Another asked White if she could support increasing the minimum wage — he told her to stick with the assignment, which was to oppose the proposal.
One of the class objectives is for students to analyze viewpoints that may differ from their own, White said.
“By me telling them what to support or what to oppose, it puts them sometimes in a situation where they don’t agree with (the person or point of view), but they have to view it that way anyways,” he said.
Most students tend to share the same political beliefs as their parents, he said.
“Sometimes it’s not a matter of teaching them things,” he said. “It’s (a matter) of exposing them to other viewpoints or other sources of information.”
Aurora Kongsnes, Megan Balint, Darby Miller and Narjes Almosawi all brought some political stance into the class when they started.
Aurora, an exchange student spending a year in the U.S studying at Richland High, brought her opinions from Norway.
Sitting about three desks away, Darby’s political opinions came from growing up in a Republican household. Her mom helped her and her brother learn about politics, and she became really immersed in the last presidential race, she said.
Megan was 14 when she started paying attention to the news, but she didn’t really follow politics until this year, she said.
Narjes, the daughter of an Iraqi mother and a Turkish father, said her opinions were shaped by her Middle Eastern heritage. She noted people from the region pay attention to news because it often involves their countries.
Exposing students to different viewpoints comes about several different ways, White said. He leads discussions using a variety of sources, both online and print.

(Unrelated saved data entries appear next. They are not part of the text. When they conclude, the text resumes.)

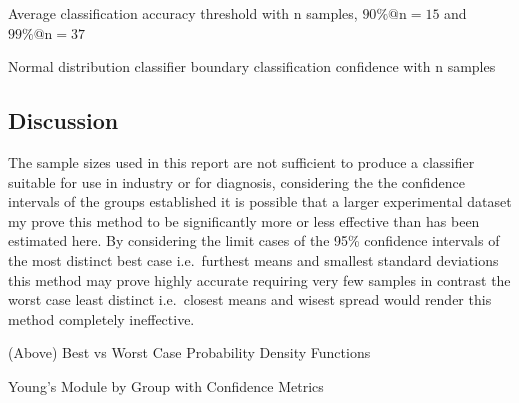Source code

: \documentclass[
  paper=a4,
  ,captions=tableheading
]{scrartcl}
\makeatletter
\newcommand*\pandocbounded[1]{%
  \sbox\pandoc@box{#1}%
  \Gscale@div\@tempa{\textheight}{\dimexpr\ht\pandoc@box+\dp\pandoc@box\relax}%
  \Gscale@div\@tempb{\linewidth}{\wd\pandoc@box}%
  \ifdim\@tempb\p@<\@tempa\p@\let\@tempa\@tempb\fi%
  \ifdim\@tempa\p@<\p@\scalebox{\@tempa}{\usebox\pandoc@box}%
  \else\usebox{\pandoc@box}%
  \fi%
}
\renewenvironment{quote}{\begin{customblockquote}\list{}{\rightmargin=0em\leftmargin=0em}%
\item\relax\color{blockquote-text}\ignorespaces}{\unskip\unskip\endlist\end{customblockquote}}
\makeatother
\begin{document}
\noindent
\begin{minipage}[t]{0.48\textwidth}
\begin{quote}
\pandocbounded{}
Average classification accuracy threshold with n samples,
\(90 \% @ \text{n}=15\) and \(99 \% @ \text{n}=37\)
\end{quote}
\end{minipage}
\hfill
\begin{minipage}[t]{0.48\textwidth}
\begin{quote}
\pandocbounded{}
Normal distribution classifier boundary classification confidence with n
samples
\end{quote}
\end{minipage}

\subsection{Discussion}\label{discussion}

The sample sizes used in this report are not sufficient to produce a
classifier suitable for use in industry or for diagnosis, considering
the the confidence intervals of the groups established it is possible
that a larger experimental dataset my prove this method to be
significantly more or less effective than has been estimated here. By
considering the limit cases of the 95\% confidence intervals of the most
distinct best case i.e.~furthest means and smallest standard deviations
this method may prove highly accurate requiring very few samples in
contrast the worst case least distinct i.e.~closest means and wisest
spread would render this method completely ineffective.

\noindent
\begin{minipage}[t]{0.48\textwidth}
\begin{quote}
\pandocbounded{}
(Above) Best vs Worst Case Probability Density Functions
\end{quote}
\end{minipage}
\hfill
\begin{minipage}[t]{0.48\textwidth}
Young's Module by Group with Confidence Metrics

\pandocbounded{}

\begin{figure}
\centering
\caption{}
\end{figure}

\begin{quote}
\end{quote}
\end{minipage}
\end{document}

The students use information from the state voter’s pamphlet, the Tri-City Herald editorial page and other websites.
“One of my goals is to get them as new voters ... to not just rely on one source of information. The voter’s pamphlet is a great starting point, but to get out and see other forms of media (and) to do your own personal research,” he said.

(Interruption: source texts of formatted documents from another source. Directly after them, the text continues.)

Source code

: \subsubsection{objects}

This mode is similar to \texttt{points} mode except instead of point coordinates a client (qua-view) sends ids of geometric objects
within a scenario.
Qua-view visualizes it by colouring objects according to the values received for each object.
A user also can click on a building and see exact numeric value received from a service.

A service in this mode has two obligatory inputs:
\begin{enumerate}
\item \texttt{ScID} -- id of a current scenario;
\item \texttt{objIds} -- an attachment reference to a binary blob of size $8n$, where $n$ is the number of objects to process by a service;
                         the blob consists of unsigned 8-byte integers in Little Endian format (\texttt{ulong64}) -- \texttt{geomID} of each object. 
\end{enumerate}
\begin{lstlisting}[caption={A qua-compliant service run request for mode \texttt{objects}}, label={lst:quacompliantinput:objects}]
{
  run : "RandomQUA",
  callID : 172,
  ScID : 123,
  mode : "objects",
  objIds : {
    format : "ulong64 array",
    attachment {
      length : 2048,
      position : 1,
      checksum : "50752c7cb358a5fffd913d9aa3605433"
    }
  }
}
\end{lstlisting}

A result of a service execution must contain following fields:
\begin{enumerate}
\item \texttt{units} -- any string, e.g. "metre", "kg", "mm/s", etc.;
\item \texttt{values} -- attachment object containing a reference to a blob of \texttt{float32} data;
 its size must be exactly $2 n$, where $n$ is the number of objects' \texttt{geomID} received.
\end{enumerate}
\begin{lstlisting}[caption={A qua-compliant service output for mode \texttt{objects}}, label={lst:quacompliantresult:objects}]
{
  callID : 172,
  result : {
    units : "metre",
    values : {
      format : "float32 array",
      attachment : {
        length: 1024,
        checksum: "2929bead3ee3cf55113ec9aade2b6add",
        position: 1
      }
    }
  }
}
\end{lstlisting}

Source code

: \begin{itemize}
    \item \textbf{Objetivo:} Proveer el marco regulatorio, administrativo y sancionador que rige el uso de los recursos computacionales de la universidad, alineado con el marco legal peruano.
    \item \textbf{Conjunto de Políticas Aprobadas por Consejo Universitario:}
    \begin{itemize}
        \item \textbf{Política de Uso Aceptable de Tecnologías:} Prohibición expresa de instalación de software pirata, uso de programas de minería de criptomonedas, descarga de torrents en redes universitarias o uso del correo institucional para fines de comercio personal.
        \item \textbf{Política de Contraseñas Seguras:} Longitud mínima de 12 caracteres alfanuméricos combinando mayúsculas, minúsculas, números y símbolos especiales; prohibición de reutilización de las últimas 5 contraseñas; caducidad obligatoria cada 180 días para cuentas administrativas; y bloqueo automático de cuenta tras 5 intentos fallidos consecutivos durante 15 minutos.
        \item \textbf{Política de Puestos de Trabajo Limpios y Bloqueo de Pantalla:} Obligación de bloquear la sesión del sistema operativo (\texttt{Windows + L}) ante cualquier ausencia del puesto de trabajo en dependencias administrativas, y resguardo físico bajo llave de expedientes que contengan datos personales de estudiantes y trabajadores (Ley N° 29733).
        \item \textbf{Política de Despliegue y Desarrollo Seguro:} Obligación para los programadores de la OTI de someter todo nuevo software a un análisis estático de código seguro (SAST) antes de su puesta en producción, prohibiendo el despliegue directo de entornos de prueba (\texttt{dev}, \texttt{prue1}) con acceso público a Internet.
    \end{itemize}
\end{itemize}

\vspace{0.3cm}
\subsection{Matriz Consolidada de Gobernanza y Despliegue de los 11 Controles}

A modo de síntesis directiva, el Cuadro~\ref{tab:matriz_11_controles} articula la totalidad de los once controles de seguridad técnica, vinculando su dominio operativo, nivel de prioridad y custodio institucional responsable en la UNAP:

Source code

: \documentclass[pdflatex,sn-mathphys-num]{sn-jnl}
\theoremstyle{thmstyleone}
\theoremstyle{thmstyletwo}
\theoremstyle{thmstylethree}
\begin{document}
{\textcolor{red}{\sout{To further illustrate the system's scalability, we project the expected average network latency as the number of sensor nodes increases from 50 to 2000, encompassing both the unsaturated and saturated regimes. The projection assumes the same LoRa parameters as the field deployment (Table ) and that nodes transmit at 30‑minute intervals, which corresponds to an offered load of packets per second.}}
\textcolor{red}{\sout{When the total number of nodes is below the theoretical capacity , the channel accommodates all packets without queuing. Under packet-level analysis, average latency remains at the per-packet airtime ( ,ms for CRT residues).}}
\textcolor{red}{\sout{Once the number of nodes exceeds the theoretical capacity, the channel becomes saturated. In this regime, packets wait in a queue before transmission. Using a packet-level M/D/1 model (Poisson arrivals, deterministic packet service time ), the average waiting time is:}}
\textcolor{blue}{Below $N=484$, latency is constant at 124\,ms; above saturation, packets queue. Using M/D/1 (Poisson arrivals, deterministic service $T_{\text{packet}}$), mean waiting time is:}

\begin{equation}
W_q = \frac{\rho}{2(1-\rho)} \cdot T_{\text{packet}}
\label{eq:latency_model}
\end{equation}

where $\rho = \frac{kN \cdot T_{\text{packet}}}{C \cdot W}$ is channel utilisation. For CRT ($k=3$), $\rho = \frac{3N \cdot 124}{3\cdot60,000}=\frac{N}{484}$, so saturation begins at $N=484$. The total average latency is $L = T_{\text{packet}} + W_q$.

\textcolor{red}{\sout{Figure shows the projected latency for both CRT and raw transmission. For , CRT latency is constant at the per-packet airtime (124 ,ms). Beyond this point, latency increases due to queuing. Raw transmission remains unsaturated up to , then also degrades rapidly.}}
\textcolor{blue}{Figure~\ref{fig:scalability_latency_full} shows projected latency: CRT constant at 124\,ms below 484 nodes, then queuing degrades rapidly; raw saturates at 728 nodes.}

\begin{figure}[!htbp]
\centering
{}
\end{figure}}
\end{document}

White began teaching the class five years ago. This is the second presidential race he’s covered in the classroom. The current narrative involves a career politician and a government outsider.
“It’s just a different tone, and I feel like the debates and the issues that they discuss are just a lot different than the questions that were asked of the 2012 candidates,” White said.
A majority of the students recognize the candidates’ campaigns are negative, he said.
Darby sees the election from both points of view, she said.
“Here (at school) a lot of people are anti-Trump and really bitter,” she said. “At home, my mom is a Republican, and, so she is more in favor of Trump, not necessarily him as a person, but his political views.”
When Aurora, the Norwegian exchange student, was asked about the presidential election, she paused a few seconds before answering.
“I don’t know. It’s just weird,” she said. “Back home we’re very liberal. ... Hillary is the closest to what we would have at home. We kind of think Trump is a little absurd and kind of crazy.”
Narjes said neither of the candidates make her hopeful for how the U.S. government is going to treat the Middle East.
“I feel like Trump goes against everything that I believe. ... He talks (bad) about everyone, Muslims, black people, and I don’t agree with that, because I’m Muslim and that offends me,” she said.
On the other hand, Clinton seems ready to bomb the region, she said.
“I feel bad that this is the first election that I get to witness and understand. It’s horrible,” she said.
Megan thinks the candidates are “a little bit crazy this year,” between scandals and people not supporting the candidate their party selected, she said.
“I’m kind of tired,” she said. “This has been going on since around this time last year. I just kind of want to know who has been elected and who is president and see what America thinks.”
To gain a broader perspective on the history of presidential races, White recommends his students talk to their parents about their experiences.
“(I tell them to) ask your parents about the election of 2000, where we didn’t know who the winner was going to be for several weeks,” he said.